#### [Data to process]

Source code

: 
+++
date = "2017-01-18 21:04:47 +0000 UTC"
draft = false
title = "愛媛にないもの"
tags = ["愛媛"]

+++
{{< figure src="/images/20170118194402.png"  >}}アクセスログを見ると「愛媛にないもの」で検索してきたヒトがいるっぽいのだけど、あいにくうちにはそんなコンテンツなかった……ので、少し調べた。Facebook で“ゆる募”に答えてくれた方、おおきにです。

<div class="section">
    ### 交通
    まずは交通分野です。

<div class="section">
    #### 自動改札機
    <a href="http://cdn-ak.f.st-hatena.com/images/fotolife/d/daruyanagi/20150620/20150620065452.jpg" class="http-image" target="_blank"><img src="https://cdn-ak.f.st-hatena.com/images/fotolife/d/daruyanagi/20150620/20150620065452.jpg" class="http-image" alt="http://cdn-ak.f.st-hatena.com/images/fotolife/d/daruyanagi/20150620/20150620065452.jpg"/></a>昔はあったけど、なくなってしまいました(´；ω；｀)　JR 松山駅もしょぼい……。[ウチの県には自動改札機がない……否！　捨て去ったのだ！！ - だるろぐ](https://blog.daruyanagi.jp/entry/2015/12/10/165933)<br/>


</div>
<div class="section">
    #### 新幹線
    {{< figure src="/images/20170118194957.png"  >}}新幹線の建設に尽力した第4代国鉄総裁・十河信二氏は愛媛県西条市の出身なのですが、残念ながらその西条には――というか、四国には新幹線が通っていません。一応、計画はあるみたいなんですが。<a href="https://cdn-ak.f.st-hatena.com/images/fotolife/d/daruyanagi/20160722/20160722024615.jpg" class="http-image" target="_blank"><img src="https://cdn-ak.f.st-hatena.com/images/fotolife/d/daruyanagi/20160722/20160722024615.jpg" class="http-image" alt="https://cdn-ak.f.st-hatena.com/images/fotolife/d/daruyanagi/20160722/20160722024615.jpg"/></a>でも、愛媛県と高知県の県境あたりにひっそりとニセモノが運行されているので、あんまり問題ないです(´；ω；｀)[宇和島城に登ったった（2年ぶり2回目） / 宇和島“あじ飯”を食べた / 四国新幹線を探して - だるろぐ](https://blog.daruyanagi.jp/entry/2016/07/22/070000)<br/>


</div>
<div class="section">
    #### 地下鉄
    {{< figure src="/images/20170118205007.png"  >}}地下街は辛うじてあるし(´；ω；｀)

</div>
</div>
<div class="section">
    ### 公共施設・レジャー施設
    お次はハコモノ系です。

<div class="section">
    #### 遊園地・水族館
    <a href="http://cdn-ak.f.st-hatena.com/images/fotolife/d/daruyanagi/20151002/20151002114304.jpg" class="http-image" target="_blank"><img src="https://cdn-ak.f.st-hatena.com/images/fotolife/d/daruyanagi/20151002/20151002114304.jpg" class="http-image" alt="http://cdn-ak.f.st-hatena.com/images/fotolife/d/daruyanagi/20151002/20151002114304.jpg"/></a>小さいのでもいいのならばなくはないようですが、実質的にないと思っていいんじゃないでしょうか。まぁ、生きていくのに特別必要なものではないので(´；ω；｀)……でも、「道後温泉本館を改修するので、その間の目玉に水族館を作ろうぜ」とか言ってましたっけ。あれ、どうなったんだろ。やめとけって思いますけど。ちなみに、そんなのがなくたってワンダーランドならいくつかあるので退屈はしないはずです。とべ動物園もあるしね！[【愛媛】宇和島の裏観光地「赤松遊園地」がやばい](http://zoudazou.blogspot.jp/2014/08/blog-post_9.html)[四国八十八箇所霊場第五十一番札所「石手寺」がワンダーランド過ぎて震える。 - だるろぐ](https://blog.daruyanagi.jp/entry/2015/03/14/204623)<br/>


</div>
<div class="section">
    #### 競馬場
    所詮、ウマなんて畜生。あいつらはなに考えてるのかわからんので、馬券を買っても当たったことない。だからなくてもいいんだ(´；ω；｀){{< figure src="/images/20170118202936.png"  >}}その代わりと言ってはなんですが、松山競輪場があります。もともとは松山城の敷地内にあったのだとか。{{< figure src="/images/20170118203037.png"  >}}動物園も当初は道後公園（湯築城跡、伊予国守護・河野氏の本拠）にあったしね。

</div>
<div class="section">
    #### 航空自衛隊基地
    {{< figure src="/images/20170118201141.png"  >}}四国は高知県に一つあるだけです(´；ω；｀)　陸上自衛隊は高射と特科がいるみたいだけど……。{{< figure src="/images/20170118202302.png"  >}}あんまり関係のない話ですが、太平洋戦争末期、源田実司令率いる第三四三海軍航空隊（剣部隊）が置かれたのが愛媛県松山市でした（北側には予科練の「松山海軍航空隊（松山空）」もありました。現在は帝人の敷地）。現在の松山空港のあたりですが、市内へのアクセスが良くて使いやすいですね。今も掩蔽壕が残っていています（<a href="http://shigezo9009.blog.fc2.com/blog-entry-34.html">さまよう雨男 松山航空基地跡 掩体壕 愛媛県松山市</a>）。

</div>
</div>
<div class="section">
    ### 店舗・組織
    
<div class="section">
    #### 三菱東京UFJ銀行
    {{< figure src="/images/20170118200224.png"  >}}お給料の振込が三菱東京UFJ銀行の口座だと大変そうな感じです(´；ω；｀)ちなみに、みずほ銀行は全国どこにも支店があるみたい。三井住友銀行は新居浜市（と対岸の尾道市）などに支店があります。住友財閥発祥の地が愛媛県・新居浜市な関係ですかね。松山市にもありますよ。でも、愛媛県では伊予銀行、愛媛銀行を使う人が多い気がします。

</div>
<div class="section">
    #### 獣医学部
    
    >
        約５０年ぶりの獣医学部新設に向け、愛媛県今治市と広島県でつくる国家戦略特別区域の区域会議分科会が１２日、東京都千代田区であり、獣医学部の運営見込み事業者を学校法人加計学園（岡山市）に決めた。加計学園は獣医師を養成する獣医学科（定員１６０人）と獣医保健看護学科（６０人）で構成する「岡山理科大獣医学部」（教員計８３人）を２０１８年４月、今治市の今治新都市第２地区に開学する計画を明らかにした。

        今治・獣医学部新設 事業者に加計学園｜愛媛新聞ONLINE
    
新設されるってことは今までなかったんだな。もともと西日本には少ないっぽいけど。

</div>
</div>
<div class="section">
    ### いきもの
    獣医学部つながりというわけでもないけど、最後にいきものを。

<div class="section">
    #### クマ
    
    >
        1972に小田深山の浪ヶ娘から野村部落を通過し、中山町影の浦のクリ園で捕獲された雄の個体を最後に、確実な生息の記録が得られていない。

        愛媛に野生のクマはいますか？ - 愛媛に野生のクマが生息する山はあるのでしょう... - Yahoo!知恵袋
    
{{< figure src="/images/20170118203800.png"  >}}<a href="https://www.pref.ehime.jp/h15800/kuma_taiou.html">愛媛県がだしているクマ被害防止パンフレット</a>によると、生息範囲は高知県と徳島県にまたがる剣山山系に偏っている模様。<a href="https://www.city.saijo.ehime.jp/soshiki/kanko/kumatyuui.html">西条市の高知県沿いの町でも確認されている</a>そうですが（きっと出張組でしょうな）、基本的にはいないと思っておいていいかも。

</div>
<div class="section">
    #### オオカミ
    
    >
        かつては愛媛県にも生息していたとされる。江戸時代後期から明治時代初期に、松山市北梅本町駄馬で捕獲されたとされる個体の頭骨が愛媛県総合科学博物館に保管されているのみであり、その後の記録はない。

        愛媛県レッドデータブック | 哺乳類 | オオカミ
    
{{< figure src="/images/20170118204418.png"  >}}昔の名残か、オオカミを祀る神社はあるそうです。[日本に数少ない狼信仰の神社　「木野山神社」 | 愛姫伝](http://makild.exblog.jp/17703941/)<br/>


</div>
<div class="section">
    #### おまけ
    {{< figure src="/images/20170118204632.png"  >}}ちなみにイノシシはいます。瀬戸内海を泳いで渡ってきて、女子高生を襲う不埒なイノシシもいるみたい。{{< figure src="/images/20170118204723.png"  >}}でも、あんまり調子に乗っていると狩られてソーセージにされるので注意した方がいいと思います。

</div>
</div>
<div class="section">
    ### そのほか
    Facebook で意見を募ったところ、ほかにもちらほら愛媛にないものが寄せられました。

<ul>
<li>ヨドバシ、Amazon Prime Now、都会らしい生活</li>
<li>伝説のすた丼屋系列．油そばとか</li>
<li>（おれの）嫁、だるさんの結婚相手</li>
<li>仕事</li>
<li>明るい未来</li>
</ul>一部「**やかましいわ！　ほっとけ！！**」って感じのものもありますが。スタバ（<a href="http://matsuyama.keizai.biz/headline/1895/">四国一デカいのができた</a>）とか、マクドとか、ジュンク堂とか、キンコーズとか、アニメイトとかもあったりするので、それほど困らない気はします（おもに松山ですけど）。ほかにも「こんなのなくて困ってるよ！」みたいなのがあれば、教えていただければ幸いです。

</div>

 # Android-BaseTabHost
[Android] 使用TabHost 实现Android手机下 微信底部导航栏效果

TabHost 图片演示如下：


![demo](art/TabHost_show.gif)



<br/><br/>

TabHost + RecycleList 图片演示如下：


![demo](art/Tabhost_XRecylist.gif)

#### [What to work on]
Check each line of the records for "Android" and copy the ones that contain it.

#### [Exercise output]
 # Android-BaseTabHost
[Android] 使用TabHost 实现Android手机下 微信底部导航栏效果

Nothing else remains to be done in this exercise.